• Work instructions: Present each line of the entries below that holds the word "Local".

[Input records — start]

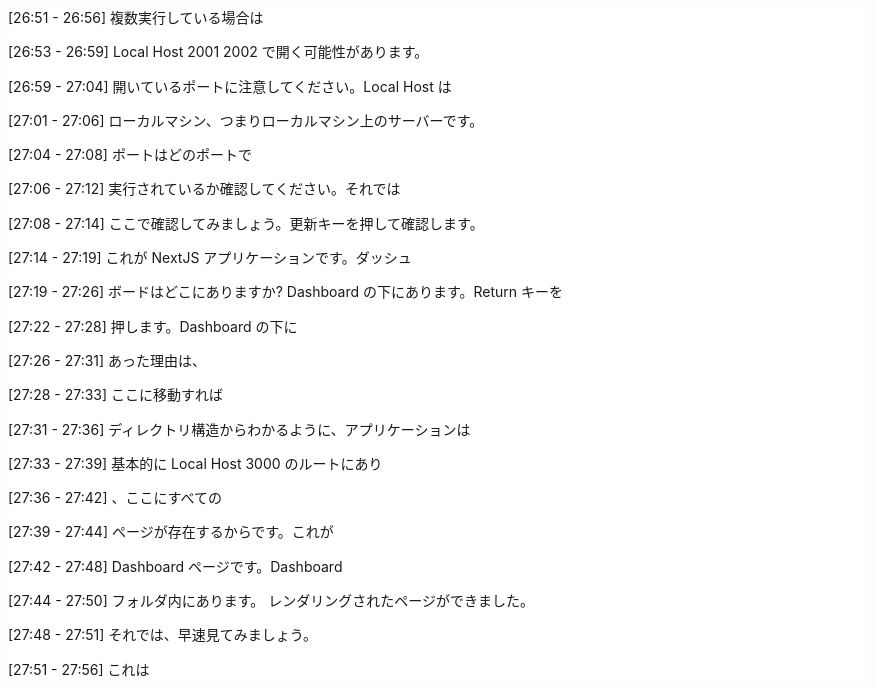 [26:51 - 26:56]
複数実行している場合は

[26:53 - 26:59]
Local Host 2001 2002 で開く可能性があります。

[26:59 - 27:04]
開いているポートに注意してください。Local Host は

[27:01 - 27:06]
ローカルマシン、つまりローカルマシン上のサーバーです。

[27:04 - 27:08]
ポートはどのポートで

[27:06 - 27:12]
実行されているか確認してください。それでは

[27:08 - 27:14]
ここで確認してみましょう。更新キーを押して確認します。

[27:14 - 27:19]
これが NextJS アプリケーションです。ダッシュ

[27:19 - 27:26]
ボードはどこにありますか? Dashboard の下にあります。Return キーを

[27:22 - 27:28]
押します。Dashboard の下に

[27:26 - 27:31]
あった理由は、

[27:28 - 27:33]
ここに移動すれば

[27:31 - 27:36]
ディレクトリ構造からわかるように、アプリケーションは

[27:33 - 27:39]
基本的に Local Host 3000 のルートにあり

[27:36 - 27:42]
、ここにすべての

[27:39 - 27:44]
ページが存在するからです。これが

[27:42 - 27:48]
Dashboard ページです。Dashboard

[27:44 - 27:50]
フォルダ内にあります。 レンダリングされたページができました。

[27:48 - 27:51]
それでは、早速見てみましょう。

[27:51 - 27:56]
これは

[Input records — finish]

• Solution to this task:
Local Host 2001 2002 で開く可能性があります。
開いているポートに注意してください。Local Host は
基本的に Local Host 3000 のルートにあり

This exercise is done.